§ Input data:
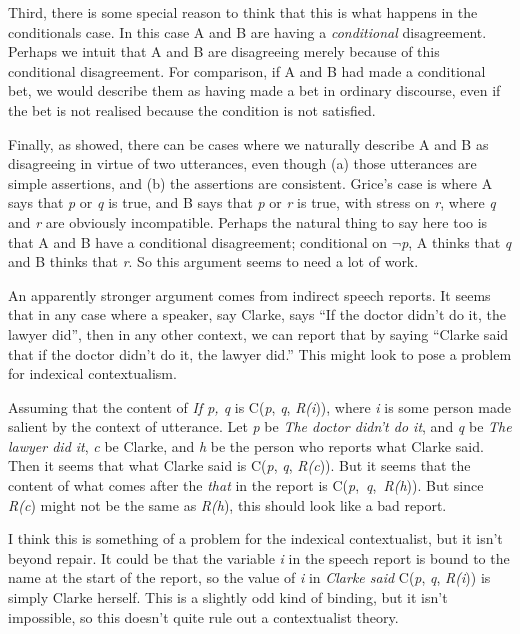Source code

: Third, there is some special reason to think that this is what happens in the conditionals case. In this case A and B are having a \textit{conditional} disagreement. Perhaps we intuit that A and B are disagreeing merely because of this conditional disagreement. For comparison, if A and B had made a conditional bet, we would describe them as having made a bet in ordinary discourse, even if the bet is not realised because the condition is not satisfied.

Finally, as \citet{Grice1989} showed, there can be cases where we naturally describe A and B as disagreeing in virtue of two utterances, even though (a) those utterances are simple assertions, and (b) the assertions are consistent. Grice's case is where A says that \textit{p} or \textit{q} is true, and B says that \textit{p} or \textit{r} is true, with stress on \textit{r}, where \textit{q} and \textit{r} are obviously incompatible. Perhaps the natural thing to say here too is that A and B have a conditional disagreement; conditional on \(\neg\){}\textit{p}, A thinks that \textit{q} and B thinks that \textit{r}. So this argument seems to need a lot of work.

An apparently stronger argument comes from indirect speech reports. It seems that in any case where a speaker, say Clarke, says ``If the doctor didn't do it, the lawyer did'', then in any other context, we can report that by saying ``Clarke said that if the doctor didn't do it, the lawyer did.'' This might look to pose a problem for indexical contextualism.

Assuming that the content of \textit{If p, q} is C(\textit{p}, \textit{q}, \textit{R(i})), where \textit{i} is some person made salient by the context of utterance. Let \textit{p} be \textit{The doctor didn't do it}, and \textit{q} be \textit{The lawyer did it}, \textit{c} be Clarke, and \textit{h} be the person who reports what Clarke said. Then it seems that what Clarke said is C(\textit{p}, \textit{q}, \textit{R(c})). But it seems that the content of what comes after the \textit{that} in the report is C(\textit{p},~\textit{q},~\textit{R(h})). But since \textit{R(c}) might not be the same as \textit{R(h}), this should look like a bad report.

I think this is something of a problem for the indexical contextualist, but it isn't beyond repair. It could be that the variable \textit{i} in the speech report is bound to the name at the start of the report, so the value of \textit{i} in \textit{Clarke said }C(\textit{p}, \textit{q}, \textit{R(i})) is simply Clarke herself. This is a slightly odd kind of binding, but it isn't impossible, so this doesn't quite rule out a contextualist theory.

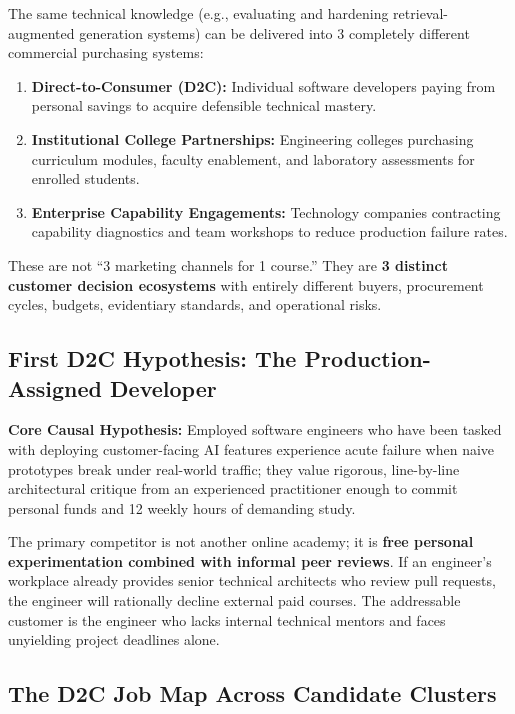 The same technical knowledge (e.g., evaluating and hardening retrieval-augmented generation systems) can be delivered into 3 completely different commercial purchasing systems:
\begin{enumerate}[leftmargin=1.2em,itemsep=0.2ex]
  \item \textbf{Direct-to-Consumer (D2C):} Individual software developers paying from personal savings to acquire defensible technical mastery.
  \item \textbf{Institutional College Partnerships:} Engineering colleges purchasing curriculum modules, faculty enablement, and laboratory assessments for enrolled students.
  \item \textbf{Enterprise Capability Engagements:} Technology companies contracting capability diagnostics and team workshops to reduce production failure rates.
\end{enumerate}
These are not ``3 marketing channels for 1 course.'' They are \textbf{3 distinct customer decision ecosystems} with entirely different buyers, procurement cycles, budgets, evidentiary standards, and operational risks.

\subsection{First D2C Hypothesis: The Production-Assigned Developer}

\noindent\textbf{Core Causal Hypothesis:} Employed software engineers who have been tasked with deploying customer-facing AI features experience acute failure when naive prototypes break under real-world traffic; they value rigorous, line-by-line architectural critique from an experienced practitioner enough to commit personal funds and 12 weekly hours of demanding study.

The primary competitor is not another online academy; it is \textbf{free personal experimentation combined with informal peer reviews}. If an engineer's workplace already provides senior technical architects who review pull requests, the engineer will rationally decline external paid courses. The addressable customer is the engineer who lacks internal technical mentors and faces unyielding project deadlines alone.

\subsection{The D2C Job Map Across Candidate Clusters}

§ Exercise:
No pictures should appear; only the lines from the first line of the records through the line with "An apparently stronger", both included, are to be restated word for word.

§ Task output:
Source code

: Third, there is some special reason to think that this is what happens in the conditionals case. In this case A and B are having a \textit{conditional} disagreement. Perhaps we intuit that A and B are disagreeing merely because of this conditional disagreement. For comparison, if A and B had made a conditional bet, we would describe them as having made a bet in ordinary discourse, even if the bet is not realised because the condition is not satisfied.

Finally, as \citet{Grice1989} showed, there can be cases where we naturally describe A and B as disagreeing in virtue of two utterances, even though (a) those utterances are simple assertions, and (b) the assertions are consistent. Grice's case is where A says that \textit{p} or \textit{q} is true, and B says that \textit{p} or \textit{r} is true, with stress on \textit{r}, where \textit{q} and \textit{r} are obviously incompatible. Perhaps the natural thing to say here too is that A and B have a conditional disagreement; conditional on \(\neg\){}\textit{p}, A thinks that \textit{q} and B thinks that \textit{r}. So this argument seems to need a lot of work.

An apparently stronger argument comes from indirect speech reports. It seems that in any case where a speaker, say Clarke, says ``If the doctor didn't do it, the lawyer did'', then in any other context, we can report that by saying ``Clarke said that if the doctor didn't do it, the lawyer did.'' This might look to pose a problem for indexical contextualism.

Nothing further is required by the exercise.